Aun cuando el problema predominante de las Fuerzas vivas sea el de la interacción entre las sustancias corpóreas y, en particular, el de determinar cuál es la manera correcta de medir las fuerzas que causan el movimiento de los cuerpos, en el primer capítulo -que Kant considera un preámbulo metafísico-14 se discute el problema de la relación entre el alma y el cuerpo con el fin de hacer evidente el reduccionismo que inadvertidamente se aplica a la noción de “fuerza” cuando se la concibe simplemente como una fuerza motriz cuyo único efecto es el movimiento -como sostiene Knutzen, inspirado en Wolff-.15 En efecto, si la fuerza ínsita en la materia tiene sólo la capacidad de producir movimiento, “¿cómo es posible que la fuerza, que sólo produce movimiento, engendre ideas y representaciones? Éstos son géneros tan diversos de cosas que no es concebible cómo puede una ser la fuente de las otras” (§ 5, p. 32/GSK, AA 01: 20.17-21). Después de evocar el planteamiento cartesiano, Kant considera que, para poder superar las dificultades que implican cuestiones como “cómo es capaz la materia de suscitar representaciones en el alma humana” (§ 5, p. 32/GSK, AA 01: 20.12-13) o “si el alma está en condiciones de poner la materia en movimiento” (§ 6, p. 32/GSK, AA 01: 20.24-25), es preciso cifrar “la fuerza de la materia no en el cálculo del movimiento, sino en el de los efectos sobre otras sustancias que no son susceptibles de mayor determinación” (§ 6, p. 32/GSK, AA 01: 20.27-30), como es el caso de las sustancias inmateriales.
3. La estrategia “de ida” de la solución kantiana: el influjo del alma sobre el cuerpo
Kant construye una solución al problema moderno de la interacción entre la mente y el cuerpo con el marco de referencia de [Ap] e [If ]. Poniendo en juego algunas de sus convicciones metafísicas más fundamentales, construye un argumento cuya estrategia inicial comienza desde el alma, con un punto de partida similar al de Maquardt al apelar al nivel ontológico de las sustancias. Podemos esquematizar la solución que Kant propone al problema mente-cuerpo de la siguiente manera:
[1] El alma, como sustancia, posee una fuerza esencial por la cual está determinada a actuar fuera de sí, es decir, está determinada hacia una acción externa sobre otras sustancias para producir cambios (§ 6, p. 32/GSK, AA 01: 20.36-21.1).

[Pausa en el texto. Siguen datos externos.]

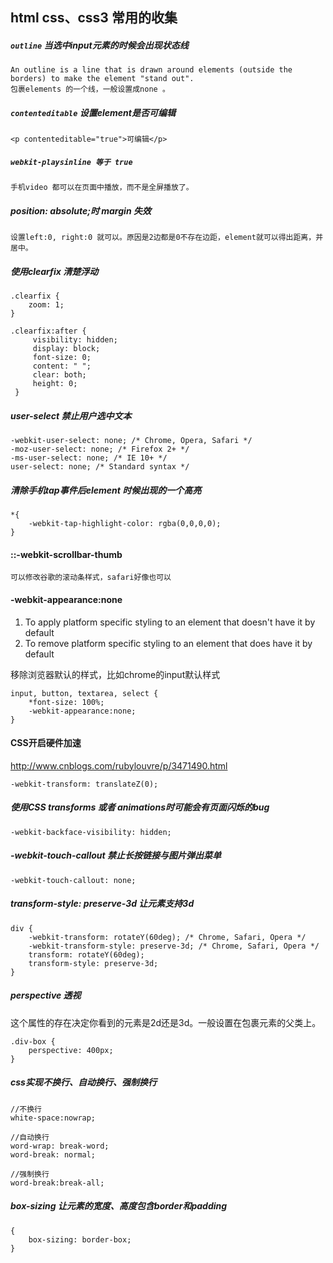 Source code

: ## html css、css3 常用的收集

#####  `outline` 当选中input元素的时候会出现状态线
	An outline is a line that is drawn around elements (outside the borders) to make the element "stand out".
	包裹elements 的一个线，一般设置成none 。
	
##### `contenteditable` 设置element是否可编辑
	
    <p contenteditable="true">可编辑</p>
  

##### `webkit-playsinline 等于 true`
	手机video 都可以在页面中播放，而不是全屏播放了。


##### position: absolute;时 margin 失效
	
	设置left:0, right:0 就可以。原因是2边都是0不存在边距，element就可以得出距离，并居中。

##### 使用clearfix 清楚浮动
	
	.clearfix {
		zoom: 1;
	}

	.clearfix:after {
		 visibility: hidden;
	     display: block;
	     font-size: 0;
	     content: " ";
	     clear: both;
	     height: 0;
	 }


##### user-select 禁止用户选中文本
	
	-webkit-user-select: none; /* Chrome, Opera, Safari */
    -moz-user-select: none; /* Firefox 2+ */
    -ms-user-select: none; /* IE 10+ */
    user-select: none; /* Standard syntax */


##### 清除手机tap事件后element 时候出现的一个高亮
	
	*{
		-webkit-tap-highlight-color: rgba(0,0,0,0);
	}

#### ::-webkit-scrollbar-thumb
	
	可以修改谷歌的滚动条样式，safari好像也可以

#### -webkit-appearance:none
	
1. To apply platform specific styling to an element that doesn't have it by default
2. To remove platform specific styling to an element that does have it by default

移除浏览器默认的样式，比如chrome的input默认样式
	
	input, button, textarea, select {
		*font-size: 100%;
		-webkit-appearance:none;
	}

#### CSS开启硬件加速
http://www.cnblogs.com/rubylouvre/p/3471490.html

	-webkit-transform: translateZ(0);


##### 使用CSS transforms 或者 animations时可能会有页面闪烁的bug

	-webkit-backface-visibility: hidden;


##### -webkit-touch-callout 禁止长按链接与图片弹出菜单
	
	-webkit-touch-callout: none;

#####  transform-style: preserve-3d   让元素支持3d
	
	div {
	    -webkit-transform: rotateY(60deg); /* Chrome, Safari, Opera */
	    -webkit-transform-style: preserve-3d; /* Chrome, Safari, Opera */
	    transform: rotateY(60deg);
	    transform-style: preserve-3d;
	}

##### perspective 透视
这个属性的存在决定你看到的元素是2d还是3d。一般设置在包裹元素的父类上。
	
	.div-box {
		perspective: 400px; 
	}

##### css实现不换行、自动换行、强制换行
	
	//不换行
	white-space:nowrap;
	
	//自动换行
	word-wrap: break-word; 
	word-break: normal; 
	
	//强制换行
	word-break:break-all;


##### box-sizing 让元素的宽度、高度包含border和padding
	
	{
		box-sizing: border-box;
	}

[2] Al actuar fuera de sí o determinar su fuerza esencial hacia una acción externa, el alma está en un lugar, ya “que, si analizamos el concepto de lo que llamamos lugar, encontramos que alude a las interacciones mutuas de las sustancias” (§ 6, p. 32/GSK, AA 01: 21.1-3).

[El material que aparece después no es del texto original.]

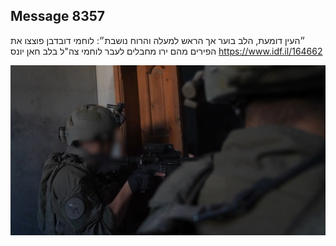 ## Message 8357

״העין דומעת, הלב בוער אך הראש למעלה והרוח נושבת״: 
לוחמי דובדבן פוצצו את הפירים מהם ירו מחבלים לעבר לוחמי צה"ל בלב חאן יונס
https://www.idf.il/164662

![Photo](./8357/8357_photo.jpg)
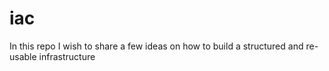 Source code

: # iac
In this repo I wish to share a few ideas on how to build a structured and re-usable infrastructure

[3] Cuando esta interacción se da entre el alma y el cuerpo, el alma queda unida a la materia en el espacio, que es el conjunto de lugares (§ 10, p. 35/GSK, AA 01: 24.15-16) o el ámbito de las interacciones de las sustancias.

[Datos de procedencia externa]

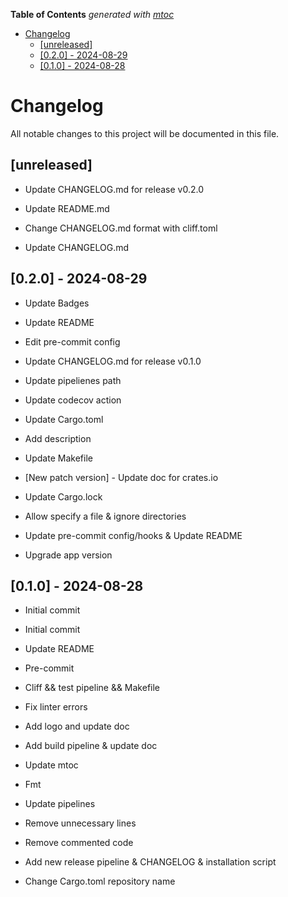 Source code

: <!-- START OF TOC !DO NOT EDIT THIS CONTENT MANUALLY-->
**Table of Contents**  *generated with [mtoc](https://github.com/containerscrew/mtoc)*
- [Changelog](#changelog)
  - [[unreleased]](#[unreleased])
  - [[0.2.0] - 2024-08-29](#[0.2.0]---2024-08-29)
  - [[0.1.0] - 2024-08-28](#[0.1.0]---2024-08-28)
<!-- END OF TOC -->
# Changelog

All notable changes to this project will be documented in this file.

## [unreleased]

- Update CHANGELOG.md for release v0.2.0


- Update README.md


- Change CHANGELOG.md format with cliff.toml


- Update CHANGELOG.md


## [0.2.0] - 2024-08-29

- Update Badges


- Update README


- Edit pre-commit config


- Update CHANGELOG.md for release v0.1.0


- Update pipelienes path


- Update codecov action


- Update Cargo.toml


- Add description


- Update Makefile


- [New patch version] - Update doc for crates.io


- Update Cargo.lock


- Allow specify a file & ignore directories


- Update pre-commit config/hooks & Update README


- Upgrade app version


## [0.1.0] - 2024-08-28

- Initial commit

- Initial commit


- Update README


- Pre-commit


- Cliff && test pipeline && Makefile


- Fix linter errors


- Add logo and update doc


- Add build pipeline & update doc


- Update mtoc


- Fmt


- Update pipelines


- Remove unnecessary lines


- Remove commented code


- Add new release pipeline & CHANGELOG & installation script


- Change Cargo.toml repository name


<!-- generated by git-cliff -->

Kant anuncia explícitamente que su visión es más próxima a [If ] (§ 5, p. 32/GSK, AA 01: 20.14.26) y, en consecuencia, al iniciar su argumento no duda en aceptar que, en virtud de sus fuerzas esenciales, las sustancias están determinadas a actuar fuera de sí y producir cambios en otras sustancias, con lo cual se aparta de la ontología monadológica y de la solución de Marquardt enmarcada en [Ap]. La premisa [1] comienza ya a trazar la propia ruta del joven Kant y a marcar su distancia respecto de la interpretación monadológica de la sustancia, que implica una negación de los influjos reales entre las sustancias entendidos como acciones causales transeúntes; aun cuando Kant emplea el concepto leibniziano de “fuerza esencial” -preconizado por la ἐντελέχεια aristotélica-16 como piedra de toque para formar un concepto metafísico de “fuerza”, al que llama “fuerza activa”,17 pronto se aparta de la ontología monadológica de Leibniz al concebir esta vis activa como aquella fuerza que “está determinada a actuar fuera de sí (esto es, a modificar el estado interno de otras sustancias)” (§ 4, p. 30/GSK, AA 01: 19.6).
Por su parte, la premisa [2] introduce un concepto crucial: “lugar”. Sin un análisis previo, en un primer momento podría surgir la pregunta: ¿qué diferencia hay entre la solución cartesiana de la glándula pineal como punto de contacto entre el alma y el cuerpo y esta solución kantiana de un lugar indeterminado en el que está el alma cuando interactúa con el cuerpo? Aparentemente ninguna que sea relevante: mientras que Descartes señala el lugar determinado en el que interactúan las dos sustancias heterogéneas, Kant lo deja indeterminado, pero parece que en el fondo se trata de la misma respuesta: ambas responden al dónde -determinada o indeterminadamente-, pero no al cómo. Pero vayamos más adelante en la estrategia del joven Kant: “si analizamos el concepto de lo que llamamos lugar, encontramos que alude a las interacciones mutuas de las sustancias”. En este punto no es todavía tan evidente que el planteamiento de Kant se aparte del pensamiento cartesiano debido a que ambas concepciones son básicamente relacionistas; sin embargo, si las consideramos con mayor detenimiento, podemos apreciar una diferencia destacable.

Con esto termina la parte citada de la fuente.